Are pods and instant going to become a specialty coffee mainstay?


(Matthew Perger) #1

I’m genuinely curious about everyone’s opinion on this one.

Will they make specialty approachable?
Are they merely a gateway drug, or an end-point for consumers?
Is it the wrong message to send to consumers?

Looking forward to some debate!


(Dan McQuinn) #2

I love that this is something up for discussion on BH!

I’ve been working with some pretty incredible coffee minds over the past 12 months, exploring capsules and experimenting with what we can do with them.

[I haven’t named by business here, because I don’t want this to be about my product. I want it to be about my experience in this realm (plus, I don’t want this to be spammy!). What follows below is just my (rather long-winded) two cents on this topic]

A quick summary with answers to the specific questions raised, if you don’t want to read my full (long) answer:

* Will they make specialty coffee approachable? If this is done right (and I think education is a big, big part of this), then yes - the existing market of capsule drinkers can be exposed to how amazing specialty coffee can be!

* Gateway drug or endpoint? Gateway. Per my point above, if it exposes people to specialty coffee and they enjoy it, capsule machines can just be another one of the brewing methods they use in enjoying the world of specialty coffee. Capsule drinkers still go out to cafes, and if they know to look for specialty coffee, they’re going to enjoy a better coffee!

* Wrong message? Not if it’s done right!

Ok, now read on if you’re interested! :v:

##Big mindset shift

There’s no denying it has been a hard 12 months trying to put specialty coffee into pods. But something really interesting happened the more we explored pod coffee: our mindset shifted from “pods are awful, and that’s the end of it” (something I know many of my fellow baristas believe to be true); to instead realising that ultimately, it is “just another brewing method”.

That mindset shift was huge. It made exploring pod coffee exciting - almost unchartered territory (for specialty coffee at least, with some progressive exceptions).

It meant that we had this amazing opportunity to expose a really big, captive market of pod users to a better product. That is really, really exciting.

Imagine knowing that you can make something millions of people enjoy, better* than they’re used to!

That’s why I’ve been doing what I’m doing.

[*we all know the deal with the term “better” - here, of course, I mean objectively by specialty coffee standards, but that naturally includes flavour profile]

A mainstay?

Now for the hard part - is it going to be a specialty coffee mainstay?
I think it can be, but that will hinge on two really big prerequisites (however big, I do consider both to be achievable)

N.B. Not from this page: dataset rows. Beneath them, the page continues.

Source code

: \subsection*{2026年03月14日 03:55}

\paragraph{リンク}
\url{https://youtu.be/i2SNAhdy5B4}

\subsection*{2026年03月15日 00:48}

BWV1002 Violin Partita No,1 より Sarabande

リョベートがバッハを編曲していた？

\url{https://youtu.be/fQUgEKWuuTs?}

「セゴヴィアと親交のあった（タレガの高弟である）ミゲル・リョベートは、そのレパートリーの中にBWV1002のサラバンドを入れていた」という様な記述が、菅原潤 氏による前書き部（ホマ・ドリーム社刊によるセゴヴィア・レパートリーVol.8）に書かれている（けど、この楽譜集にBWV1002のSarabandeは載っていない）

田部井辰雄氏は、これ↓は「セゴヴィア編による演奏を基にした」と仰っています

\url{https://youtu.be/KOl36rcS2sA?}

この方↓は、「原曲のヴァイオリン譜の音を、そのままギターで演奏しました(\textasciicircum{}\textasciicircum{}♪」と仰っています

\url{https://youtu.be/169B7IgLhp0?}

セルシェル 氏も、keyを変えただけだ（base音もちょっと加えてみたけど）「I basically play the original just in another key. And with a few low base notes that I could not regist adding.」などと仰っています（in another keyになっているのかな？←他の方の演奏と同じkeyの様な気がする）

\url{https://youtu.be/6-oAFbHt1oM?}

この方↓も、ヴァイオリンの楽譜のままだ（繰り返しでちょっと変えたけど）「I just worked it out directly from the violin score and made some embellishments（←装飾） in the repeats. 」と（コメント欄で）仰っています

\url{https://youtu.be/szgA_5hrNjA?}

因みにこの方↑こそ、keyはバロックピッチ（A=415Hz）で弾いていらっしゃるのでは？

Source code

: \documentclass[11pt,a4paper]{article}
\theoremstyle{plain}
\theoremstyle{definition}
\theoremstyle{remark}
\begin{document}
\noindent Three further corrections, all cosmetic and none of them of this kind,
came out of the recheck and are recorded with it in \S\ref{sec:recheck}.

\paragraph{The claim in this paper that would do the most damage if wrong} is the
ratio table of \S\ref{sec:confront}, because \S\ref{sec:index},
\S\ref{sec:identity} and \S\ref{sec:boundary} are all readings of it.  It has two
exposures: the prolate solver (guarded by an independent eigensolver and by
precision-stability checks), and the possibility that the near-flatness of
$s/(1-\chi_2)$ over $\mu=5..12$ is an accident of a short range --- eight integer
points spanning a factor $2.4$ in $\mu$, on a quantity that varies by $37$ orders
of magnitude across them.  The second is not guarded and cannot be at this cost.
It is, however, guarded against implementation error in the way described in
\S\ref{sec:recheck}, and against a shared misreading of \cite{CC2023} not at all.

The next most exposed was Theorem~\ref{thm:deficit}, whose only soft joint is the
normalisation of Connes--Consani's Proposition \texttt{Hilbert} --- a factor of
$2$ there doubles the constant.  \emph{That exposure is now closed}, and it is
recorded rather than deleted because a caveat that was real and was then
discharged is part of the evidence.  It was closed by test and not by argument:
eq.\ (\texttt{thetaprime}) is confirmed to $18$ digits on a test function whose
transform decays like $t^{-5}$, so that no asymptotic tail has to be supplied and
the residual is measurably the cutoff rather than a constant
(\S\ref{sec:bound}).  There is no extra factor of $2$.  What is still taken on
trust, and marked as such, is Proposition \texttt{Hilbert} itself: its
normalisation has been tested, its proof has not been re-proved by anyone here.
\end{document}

  1. Pod coffee needs to get better, more environmentally friendly, and explored in great detail;

  2. The specialty Coffee industry needs to be more open to pod coffee, and not dismiss it as ‘convenience over quality’ - when it can be both (in my opinion).

Naturally, Point 2 above (the industry being more open to pod coffee), really requires pod coffee to get better first. But some people (including yours truly) are working hard to make that happen!

#What the people want

As I’ve noted above, I think that before people in the specialty coffee industry explore pods, and get even close to accepting them as a ‘specialty coffee mainstay’, people need to make them better. That’s what I’m trying to do, with some pretty amazing help from others in the industry.

However to make them better takes time, experimentation, and costs money. It’s cost us thousands to get where we are today (and we’ve barely launched). As a business, we need to recoup those costs; we’re (sadly) not funded to explore, research and experiment with pod coffee to make it better
[…although how good would that be?!?]

So, the product has to be one that sells. And who will buy our product? People who already have capsule machines!

We’ve already seen (according to my point above re/ the 2 prerequisites) that sadly, people in the industry aren’t (yet) ready to try capsule coffee to the point that they’ll buy themselves a Nespresso® pixie.

So, we’ve got to sell to people who already have capsule machines first.

We’ve worked tirelessly to develop some pretty amazing roasts over the past 12 months (and some pretty awful ones along the way too!). One thing that’s hit me in the guts has been hearing feedback that our flagship coffee tastes ‘weak’ to many of our customers.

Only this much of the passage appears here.